### Work item
What lines below mention the word "displays"? Copy each one.

[Stored data entries]
◆ ◆ ◆ ◆ ◆ ◆ ◆

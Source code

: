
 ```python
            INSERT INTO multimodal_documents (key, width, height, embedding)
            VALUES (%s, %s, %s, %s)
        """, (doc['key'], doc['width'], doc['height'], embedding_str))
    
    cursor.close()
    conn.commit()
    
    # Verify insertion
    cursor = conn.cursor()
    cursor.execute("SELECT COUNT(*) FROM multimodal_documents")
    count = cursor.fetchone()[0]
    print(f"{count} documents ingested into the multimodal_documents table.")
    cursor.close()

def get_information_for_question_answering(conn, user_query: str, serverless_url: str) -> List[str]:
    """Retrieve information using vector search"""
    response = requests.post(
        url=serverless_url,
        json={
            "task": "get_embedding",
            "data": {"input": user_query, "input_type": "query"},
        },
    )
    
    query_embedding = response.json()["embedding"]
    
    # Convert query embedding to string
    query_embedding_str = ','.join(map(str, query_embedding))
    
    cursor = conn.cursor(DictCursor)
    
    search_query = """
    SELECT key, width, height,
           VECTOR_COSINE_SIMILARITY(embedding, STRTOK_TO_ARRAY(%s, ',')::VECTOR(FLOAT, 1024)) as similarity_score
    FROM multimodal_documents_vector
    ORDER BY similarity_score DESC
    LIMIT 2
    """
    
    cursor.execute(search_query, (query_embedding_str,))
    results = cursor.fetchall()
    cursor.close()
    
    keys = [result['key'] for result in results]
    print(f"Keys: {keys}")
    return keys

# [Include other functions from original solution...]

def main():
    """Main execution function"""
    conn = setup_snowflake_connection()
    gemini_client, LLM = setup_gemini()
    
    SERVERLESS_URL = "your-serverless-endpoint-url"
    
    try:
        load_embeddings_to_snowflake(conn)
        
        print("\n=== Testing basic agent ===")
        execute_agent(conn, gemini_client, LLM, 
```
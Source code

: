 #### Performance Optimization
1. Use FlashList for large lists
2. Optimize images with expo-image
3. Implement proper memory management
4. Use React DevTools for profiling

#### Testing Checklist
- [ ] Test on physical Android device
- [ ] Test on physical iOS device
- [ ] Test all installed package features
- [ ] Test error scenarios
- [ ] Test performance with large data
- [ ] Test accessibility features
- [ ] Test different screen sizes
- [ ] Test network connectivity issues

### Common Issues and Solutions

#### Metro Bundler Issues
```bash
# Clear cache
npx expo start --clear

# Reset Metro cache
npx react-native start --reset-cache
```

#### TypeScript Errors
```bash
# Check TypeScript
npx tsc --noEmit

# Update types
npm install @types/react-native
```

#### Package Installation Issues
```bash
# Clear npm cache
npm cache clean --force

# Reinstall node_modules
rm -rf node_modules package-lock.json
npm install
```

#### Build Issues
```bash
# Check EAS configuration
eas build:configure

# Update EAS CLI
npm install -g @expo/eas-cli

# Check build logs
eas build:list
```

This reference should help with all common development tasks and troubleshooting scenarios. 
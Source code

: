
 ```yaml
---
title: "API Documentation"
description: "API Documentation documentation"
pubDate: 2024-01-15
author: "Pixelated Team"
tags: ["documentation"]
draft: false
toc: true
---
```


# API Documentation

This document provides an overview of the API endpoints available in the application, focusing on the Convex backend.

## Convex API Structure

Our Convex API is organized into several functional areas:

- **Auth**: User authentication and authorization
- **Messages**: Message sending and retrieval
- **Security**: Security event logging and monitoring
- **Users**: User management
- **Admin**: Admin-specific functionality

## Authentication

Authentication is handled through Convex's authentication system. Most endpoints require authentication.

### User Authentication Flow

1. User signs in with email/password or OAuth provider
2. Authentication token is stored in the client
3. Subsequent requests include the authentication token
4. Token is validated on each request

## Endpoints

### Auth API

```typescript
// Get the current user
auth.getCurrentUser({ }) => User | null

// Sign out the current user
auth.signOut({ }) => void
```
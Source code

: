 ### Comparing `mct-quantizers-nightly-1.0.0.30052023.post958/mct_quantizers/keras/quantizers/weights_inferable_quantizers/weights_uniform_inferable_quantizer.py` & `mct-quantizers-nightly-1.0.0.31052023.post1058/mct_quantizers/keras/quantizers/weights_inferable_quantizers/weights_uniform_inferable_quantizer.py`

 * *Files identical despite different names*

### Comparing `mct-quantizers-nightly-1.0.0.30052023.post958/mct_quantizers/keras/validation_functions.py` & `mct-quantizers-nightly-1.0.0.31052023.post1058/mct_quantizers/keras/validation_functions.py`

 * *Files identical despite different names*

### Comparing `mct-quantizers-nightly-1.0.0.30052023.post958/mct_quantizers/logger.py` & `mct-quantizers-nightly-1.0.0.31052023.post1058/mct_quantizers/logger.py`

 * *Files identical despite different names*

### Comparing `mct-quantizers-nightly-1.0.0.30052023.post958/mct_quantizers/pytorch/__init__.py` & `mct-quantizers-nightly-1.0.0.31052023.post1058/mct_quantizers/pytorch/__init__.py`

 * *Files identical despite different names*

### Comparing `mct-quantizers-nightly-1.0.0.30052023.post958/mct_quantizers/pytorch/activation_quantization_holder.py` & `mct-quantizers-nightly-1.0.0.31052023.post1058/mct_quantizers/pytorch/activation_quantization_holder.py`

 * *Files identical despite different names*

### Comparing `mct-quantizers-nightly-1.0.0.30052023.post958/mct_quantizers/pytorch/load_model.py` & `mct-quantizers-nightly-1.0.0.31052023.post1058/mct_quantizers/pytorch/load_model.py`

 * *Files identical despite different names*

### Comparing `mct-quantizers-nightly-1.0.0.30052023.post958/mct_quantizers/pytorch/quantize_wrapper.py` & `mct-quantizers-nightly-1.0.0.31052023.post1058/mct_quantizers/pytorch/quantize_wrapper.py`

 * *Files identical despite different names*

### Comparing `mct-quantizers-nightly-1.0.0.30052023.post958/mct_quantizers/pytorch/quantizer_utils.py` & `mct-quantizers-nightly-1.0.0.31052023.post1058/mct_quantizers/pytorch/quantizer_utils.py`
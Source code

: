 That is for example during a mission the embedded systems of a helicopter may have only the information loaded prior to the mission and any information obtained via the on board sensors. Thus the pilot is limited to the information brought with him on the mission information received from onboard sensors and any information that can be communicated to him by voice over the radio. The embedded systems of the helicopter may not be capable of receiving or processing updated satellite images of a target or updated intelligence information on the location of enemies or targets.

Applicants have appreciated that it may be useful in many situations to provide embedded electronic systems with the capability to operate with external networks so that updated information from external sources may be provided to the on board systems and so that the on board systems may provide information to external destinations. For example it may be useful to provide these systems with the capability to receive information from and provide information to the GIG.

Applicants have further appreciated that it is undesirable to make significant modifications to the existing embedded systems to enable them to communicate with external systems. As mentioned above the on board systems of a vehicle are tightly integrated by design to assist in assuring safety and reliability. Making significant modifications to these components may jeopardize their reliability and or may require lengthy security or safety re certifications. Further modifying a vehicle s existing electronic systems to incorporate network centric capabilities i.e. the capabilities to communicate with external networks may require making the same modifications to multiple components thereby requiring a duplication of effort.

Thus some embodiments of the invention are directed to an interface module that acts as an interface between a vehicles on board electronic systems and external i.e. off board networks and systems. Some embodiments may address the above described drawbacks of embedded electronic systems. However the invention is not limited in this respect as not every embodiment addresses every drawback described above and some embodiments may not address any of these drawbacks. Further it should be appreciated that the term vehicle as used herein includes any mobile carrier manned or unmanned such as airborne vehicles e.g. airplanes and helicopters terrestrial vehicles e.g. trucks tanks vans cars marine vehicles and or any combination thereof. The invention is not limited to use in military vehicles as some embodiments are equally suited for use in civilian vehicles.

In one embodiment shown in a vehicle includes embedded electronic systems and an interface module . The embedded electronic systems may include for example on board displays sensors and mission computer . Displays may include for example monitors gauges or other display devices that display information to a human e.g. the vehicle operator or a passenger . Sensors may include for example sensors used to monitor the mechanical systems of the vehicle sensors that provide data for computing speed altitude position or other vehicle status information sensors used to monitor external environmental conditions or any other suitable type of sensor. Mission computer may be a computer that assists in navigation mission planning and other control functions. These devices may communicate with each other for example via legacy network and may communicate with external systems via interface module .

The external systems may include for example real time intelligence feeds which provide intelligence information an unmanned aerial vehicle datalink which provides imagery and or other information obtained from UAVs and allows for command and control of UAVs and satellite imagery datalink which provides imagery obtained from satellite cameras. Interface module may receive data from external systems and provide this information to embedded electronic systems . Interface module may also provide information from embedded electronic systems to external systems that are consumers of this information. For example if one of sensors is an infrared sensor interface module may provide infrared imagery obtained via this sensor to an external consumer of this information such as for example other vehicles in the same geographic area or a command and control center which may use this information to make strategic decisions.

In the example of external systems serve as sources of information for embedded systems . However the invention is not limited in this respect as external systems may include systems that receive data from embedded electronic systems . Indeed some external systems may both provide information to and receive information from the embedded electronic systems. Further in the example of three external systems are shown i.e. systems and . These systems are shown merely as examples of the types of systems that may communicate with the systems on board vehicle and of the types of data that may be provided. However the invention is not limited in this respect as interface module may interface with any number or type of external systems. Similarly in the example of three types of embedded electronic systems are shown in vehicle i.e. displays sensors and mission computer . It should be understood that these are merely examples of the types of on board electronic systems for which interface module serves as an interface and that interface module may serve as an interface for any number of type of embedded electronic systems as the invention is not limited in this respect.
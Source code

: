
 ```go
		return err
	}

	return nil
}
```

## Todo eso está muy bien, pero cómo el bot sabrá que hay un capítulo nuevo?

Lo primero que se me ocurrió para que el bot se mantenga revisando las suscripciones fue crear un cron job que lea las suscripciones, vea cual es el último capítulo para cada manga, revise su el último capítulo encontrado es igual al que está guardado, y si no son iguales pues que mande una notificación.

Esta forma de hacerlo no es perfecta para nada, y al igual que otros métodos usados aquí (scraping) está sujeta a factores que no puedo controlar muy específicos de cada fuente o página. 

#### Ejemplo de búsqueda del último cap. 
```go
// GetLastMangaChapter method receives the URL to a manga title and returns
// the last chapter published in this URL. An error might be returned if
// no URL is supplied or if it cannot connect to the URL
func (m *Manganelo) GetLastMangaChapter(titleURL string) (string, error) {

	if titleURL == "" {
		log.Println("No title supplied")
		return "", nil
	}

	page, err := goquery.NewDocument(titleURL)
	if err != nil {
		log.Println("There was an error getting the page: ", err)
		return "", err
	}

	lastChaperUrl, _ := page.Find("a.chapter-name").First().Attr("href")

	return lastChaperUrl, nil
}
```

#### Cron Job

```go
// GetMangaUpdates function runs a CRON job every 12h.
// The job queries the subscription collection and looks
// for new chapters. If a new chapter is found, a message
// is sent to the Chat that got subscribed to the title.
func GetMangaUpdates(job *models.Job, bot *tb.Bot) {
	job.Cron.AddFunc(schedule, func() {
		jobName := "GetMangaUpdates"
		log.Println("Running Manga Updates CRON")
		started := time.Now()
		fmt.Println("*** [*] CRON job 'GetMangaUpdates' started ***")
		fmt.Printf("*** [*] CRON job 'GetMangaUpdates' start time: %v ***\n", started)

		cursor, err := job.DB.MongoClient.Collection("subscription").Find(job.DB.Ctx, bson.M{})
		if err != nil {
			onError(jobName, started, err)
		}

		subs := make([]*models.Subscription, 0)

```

◆ ◆ ◆ ◆ ◆ ◆ ◆

### Solution for this exercise
In one embodiment shown in a vehicle includes embedded electronic systems and an interface module . The embedded electronic systems may include for example on board displays sensors and mission computer . Displays may include for example monitors gauges or other display devices that display information to a human e.g. the vehicle operator or a passenger . Sensors may include for example sensors used to monitor the mechanical systems of the vehicle sensors that provide data for computing speed altitude position or other vehicle status information sensors used to monitor external environmental conditions or any other suitable type of sensor. Mission computer may be a computer that assists in navigation mission planning and other control functions. These devices may communicate with each other for example via legacy network and may communicate with external systems via interface module .
In the example of external systems serve as sources of information for embedded systems . However the invention is not limited in this respect as external systems may include systems that receive data from embedded electronic systems . Indeed some external systems may both provide information to and receive information from the embedded electronic systems. Further in the example of three external systems are shown i.e. systems and . These systems are shown merely as examples of the types of systems that may communicate with the systems on board vehicle and of the types of data that may be provided. However the invention is not limited in this respect as interface module may interface with any number or type of external systems. Similarly in the example of three types of embedded electronic systems are shown in vehicle i.e. displays sensors and mission computer . It should be understood that these are merely examples of the types of on board electronic systems for which interface module serves as an interface and that interface module may serve as an interface for any number of type of embedded electronic systems as the invention is not limited in this respect.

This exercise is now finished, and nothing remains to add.